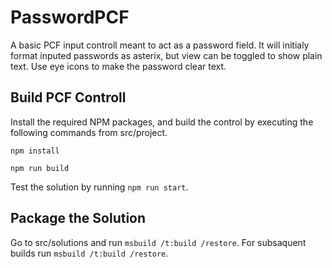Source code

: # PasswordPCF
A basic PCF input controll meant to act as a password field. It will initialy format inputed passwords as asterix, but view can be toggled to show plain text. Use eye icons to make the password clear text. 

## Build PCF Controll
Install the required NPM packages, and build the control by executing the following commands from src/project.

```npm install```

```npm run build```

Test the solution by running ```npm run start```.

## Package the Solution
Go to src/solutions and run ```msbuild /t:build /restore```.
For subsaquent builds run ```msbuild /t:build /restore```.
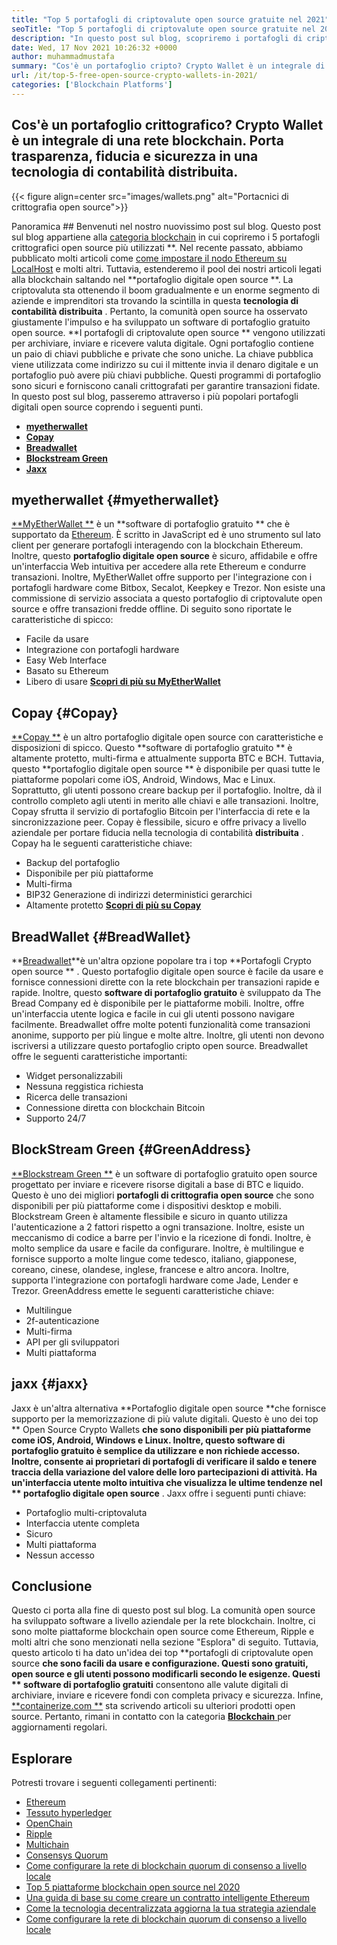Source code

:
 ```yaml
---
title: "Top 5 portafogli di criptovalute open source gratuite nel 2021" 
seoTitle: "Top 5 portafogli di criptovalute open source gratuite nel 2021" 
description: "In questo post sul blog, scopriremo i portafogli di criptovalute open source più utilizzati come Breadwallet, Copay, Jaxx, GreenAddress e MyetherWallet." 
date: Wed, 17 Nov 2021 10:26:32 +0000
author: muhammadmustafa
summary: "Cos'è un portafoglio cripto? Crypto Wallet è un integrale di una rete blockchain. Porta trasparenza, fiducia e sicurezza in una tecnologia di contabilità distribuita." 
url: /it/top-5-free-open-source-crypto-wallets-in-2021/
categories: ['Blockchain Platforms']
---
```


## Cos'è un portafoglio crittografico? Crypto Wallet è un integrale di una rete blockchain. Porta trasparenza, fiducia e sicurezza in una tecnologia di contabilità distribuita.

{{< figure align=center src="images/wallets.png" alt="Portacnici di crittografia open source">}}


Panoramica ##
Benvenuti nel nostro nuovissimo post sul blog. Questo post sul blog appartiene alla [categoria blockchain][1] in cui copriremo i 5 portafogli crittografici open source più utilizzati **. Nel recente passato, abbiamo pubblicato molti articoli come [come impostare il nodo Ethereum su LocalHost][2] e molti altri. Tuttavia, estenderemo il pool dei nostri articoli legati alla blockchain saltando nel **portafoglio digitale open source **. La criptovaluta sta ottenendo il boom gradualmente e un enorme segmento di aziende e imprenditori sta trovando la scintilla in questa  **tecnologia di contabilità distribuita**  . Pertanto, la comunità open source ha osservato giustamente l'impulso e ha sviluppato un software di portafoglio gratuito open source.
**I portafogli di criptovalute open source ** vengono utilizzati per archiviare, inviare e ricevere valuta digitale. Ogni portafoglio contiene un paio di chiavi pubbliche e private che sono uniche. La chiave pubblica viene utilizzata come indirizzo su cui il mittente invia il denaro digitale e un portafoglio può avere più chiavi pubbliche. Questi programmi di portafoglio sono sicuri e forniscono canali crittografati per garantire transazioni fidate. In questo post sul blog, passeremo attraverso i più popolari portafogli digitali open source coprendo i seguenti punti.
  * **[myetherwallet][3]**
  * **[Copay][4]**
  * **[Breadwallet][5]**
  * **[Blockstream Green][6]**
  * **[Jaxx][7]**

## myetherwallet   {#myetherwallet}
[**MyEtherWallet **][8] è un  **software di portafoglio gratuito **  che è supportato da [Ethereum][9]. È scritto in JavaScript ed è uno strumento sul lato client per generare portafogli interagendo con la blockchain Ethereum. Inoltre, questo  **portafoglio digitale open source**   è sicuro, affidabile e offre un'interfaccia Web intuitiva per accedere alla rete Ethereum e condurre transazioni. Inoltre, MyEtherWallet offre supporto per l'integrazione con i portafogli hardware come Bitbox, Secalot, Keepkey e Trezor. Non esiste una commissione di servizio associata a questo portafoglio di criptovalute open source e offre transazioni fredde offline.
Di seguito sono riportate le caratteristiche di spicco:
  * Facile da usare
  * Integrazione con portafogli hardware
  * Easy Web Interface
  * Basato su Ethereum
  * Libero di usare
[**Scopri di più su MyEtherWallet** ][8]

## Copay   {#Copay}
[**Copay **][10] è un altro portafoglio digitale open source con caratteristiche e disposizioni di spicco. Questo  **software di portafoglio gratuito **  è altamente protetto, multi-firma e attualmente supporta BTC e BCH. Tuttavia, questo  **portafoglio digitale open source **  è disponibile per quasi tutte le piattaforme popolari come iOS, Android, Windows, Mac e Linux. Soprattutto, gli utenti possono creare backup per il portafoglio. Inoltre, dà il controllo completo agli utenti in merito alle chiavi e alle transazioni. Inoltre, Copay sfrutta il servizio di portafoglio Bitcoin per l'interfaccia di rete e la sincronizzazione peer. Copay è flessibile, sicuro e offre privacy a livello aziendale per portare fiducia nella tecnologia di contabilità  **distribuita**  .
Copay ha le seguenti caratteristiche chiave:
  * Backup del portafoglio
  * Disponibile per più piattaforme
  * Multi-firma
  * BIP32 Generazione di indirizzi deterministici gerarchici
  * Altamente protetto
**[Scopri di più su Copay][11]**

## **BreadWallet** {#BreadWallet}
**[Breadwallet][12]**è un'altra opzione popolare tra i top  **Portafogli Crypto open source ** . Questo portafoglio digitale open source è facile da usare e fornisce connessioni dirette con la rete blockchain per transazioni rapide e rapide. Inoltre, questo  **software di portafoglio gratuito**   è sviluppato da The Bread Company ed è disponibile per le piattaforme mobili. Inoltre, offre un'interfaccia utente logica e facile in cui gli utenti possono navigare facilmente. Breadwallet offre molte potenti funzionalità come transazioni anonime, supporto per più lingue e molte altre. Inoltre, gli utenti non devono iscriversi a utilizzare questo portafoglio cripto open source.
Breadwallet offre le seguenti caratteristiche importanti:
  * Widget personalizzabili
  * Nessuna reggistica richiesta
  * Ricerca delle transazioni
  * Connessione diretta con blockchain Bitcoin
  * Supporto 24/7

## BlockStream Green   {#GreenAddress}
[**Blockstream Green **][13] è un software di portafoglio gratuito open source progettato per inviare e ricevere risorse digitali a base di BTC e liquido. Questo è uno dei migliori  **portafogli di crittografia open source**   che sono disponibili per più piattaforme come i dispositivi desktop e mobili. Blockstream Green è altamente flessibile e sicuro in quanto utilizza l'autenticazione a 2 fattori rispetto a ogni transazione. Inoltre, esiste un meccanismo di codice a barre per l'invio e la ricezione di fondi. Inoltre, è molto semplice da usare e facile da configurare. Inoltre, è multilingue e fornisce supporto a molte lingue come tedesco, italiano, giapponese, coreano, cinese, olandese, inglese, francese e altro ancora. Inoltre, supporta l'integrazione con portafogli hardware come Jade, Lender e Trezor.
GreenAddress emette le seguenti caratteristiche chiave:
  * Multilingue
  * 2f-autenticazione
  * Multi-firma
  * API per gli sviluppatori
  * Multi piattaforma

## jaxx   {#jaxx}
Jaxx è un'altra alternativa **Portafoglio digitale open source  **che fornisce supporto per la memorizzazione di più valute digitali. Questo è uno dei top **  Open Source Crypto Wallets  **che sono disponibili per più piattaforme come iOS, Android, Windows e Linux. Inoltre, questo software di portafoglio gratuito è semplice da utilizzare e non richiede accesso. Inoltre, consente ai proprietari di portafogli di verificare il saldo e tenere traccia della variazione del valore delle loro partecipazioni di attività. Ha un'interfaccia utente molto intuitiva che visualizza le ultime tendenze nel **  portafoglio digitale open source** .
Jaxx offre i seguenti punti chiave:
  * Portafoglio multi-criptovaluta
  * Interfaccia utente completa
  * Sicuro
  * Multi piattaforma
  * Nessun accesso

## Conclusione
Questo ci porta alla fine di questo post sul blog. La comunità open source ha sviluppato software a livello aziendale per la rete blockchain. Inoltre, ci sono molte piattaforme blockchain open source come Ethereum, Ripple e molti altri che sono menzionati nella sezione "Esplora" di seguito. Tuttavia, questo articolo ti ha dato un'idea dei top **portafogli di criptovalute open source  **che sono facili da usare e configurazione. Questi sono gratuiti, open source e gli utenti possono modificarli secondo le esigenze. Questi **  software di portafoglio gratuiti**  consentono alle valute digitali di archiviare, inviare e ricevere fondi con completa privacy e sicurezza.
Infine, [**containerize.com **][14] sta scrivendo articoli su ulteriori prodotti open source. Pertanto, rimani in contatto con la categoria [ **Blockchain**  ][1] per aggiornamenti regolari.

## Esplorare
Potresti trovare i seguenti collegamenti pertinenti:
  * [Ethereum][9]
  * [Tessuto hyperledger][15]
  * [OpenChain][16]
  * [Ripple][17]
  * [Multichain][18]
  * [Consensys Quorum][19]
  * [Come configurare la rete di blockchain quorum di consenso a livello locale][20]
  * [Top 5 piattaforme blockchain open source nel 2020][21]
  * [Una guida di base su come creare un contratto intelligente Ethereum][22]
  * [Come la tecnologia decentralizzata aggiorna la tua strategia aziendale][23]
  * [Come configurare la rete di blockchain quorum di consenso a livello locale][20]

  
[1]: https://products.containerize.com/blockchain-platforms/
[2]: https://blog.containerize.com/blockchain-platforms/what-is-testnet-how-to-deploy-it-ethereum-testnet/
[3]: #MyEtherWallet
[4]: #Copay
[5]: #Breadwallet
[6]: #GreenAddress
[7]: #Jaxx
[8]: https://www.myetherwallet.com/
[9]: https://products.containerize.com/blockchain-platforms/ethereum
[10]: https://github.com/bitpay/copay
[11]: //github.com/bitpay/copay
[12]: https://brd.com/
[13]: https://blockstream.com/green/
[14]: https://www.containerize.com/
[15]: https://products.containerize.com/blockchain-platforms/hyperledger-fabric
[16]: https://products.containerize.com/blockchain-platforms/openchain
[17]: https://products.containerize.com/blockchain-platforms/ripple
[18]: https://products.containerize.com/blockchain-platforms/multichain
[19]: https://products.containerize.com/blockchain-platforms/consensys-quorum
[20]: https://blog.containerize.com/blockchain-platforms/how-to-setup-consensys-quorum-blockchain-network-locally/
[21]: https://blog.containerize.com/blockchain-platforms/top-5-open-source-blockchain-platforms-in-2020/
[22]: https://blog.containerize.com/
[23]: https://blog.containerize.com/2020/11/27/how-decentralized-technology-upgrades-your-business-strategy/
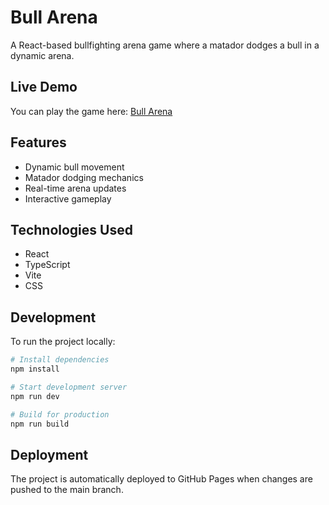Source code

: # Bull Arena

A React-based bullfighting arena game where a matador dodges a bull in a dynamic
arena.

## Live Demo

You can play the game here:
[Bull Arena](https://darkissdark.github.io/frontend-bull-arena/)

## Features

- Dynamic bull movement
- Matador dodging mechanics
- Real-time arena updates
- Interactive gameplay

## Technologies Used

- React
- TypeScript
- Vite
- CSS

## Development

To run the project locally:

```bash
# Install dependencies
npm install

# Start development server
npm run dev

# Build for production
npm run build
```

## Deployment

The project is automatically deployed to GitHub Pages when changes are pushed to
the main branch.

┄┄┄┄┄┄┄┄┄┄┄┄┄┄┄┄┄┄┄┄

- WORK ITEM
Please print the lines above word for word, starting at the one with "[3]: #MyEtherWallet" and ending at the one with "## Deployment", both included, and without any picture.

- WRITTEN ANSWER
[3]: #MyEtherWallet
[4]: #Copay
[5]: #Breadwallet
[6]: #GreenAddress
[7]: #Jaxx
[8]: https://www.myetherwallet.com/
[9]: https://products.containerize.com/blockchain-platforms/ethereum
[10]: https://github.com/bitpay/copay
[11]: //github.com/bitpay/copay
[12]: https://brd.com/
[13]: https://blockstream.com/green/
[14]: https://www.containerize.com/
[15]: https://products.containerize.com/blockchain-platforms/hyperledger-fabric
[16]: https://products.containerize.com/blockchain-platforms/openchain
[17]: https://products.containerize.com/blockchain-platforms/ripple
[18]: https://products.containerize.com/blockchain-platforms/multichain
[19]: https://products.containerize.com/blockchain-platforms/consensys-quorum
[20]: https://blog.containerize.com/blockchain-platforms/how-to-setup-consensys-quorum-blockchain-network-locally/
[21]: https://blog.containerize.com/blockchain-platforms/top-5-open-source-blockchain-platforms-in-2020/
[22]: https://blog.containerize.com/
[23]: https://blog.containerize.com/2020/11/27/how-decentralized-technology-upgrades-your-business-strategy/
Source code

: # Bull Arena

A React-based bullfighting arena game where a matador dodges a bull in a dynamic
arena.

## Live Demo

You can play the game here:
[Bull Arena](https://darkissdark.github.io/frontend-bull-arena/)

## Features

- Dynamic bull movement
- Matador dodging mechanics
- Real-time arena updates
- Interactive gameplay

## Technologies Used

- React
- TypeScript
- Vite
- CSS

## Development

To run the project locally:

```bash
# Install dependencies
npm install

# Start development server
npm run dev

# Build for production
npm run build
```

## Deployment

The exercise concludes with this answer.